Dataset records:

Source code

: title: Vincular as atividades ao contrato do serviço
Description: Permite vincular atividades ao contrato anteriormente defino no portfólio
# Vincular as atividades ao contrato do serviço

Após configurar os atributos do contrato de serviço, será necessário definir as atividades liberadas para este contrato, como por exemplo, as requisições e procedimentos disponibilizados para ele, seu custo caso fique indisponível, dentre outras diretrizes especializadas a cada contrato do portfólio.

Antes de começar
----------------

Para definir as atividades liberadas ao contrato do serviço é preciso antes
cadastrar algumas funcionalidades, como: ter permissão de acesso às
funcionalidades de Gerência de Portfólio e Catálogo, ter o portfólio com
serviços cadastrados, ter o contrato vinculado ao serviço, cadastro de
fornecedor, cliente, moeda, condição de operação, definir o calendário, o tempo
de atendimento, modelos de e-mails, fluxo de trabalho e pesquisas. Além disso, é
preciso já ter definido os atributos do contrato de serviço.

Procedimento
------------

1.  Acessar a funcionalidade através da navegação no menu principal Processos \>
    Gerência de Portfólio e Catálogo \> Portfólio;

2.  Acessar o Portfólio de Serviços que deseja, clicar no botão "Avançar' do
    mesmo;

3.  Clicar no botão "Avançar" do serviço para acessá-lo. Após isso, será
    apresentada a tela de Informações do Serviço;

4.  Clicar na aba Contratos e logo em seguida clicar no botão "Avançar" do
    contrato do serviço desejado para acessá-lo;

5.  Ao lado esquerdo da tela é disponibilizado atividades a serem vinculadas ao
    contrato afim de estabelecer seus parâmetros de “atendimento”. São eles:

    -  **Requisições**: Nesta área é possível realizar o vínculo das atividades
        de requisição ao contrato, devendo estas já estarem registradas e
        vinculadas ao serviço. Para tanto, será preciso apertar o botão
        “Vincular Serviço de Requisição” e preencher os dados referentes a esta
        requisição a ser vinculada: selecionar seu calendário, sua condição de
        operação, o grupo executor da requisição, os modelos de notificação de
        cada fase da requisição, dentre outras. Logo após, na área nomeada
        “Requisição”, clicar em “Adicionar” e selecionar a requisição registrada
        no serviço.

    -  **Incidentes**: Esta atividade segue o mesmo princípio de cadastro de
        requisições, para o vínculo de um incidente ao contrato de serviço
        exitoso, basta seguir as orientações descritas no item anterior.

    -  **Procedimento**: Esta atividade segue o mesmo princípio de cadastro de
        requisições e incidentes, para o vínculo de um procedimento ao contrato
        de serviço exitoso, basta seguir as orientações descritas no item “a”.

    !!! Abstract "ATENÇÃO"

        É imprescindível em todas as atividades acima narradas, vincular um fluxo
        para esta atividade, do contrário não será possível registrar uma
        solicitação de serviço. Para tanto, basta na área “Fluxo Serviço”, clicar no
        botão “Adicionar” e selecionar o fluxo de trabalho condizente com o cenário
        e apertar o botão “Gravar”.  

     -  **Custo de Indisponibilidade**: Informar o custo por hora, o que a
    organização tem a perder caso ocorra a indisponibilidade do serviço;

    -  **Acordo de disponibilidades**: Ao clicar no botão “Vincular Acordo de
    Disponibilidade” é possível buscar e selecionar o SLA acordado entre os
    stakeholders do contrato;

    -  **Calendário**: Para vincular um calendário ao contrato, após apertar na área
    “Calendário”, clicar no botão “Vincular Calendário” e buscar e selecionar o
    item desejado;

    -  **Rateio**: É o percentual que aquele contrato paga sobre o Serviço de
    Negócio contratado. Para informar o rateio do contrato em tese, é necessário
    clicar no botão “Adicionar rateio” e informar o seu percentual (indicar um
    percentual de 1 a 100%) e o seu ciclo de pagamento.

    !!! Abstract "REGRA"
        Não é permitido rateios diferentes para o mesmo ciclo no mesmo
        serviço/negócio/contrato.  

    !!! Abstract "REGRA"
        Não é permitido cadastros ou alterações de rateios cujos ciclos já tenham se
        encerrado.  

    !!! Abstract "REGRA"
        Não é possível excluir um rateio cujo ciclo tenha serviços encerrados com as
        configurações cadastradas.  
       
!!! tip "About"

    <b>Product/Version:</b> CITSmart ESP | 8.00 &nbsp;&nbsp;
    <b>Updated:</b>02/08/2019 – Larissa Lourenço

* **Work to be completed**
What is wanted is the number of lines holding "liberadas" in the entries. Nothing else should be given.

* **Worked solution**
2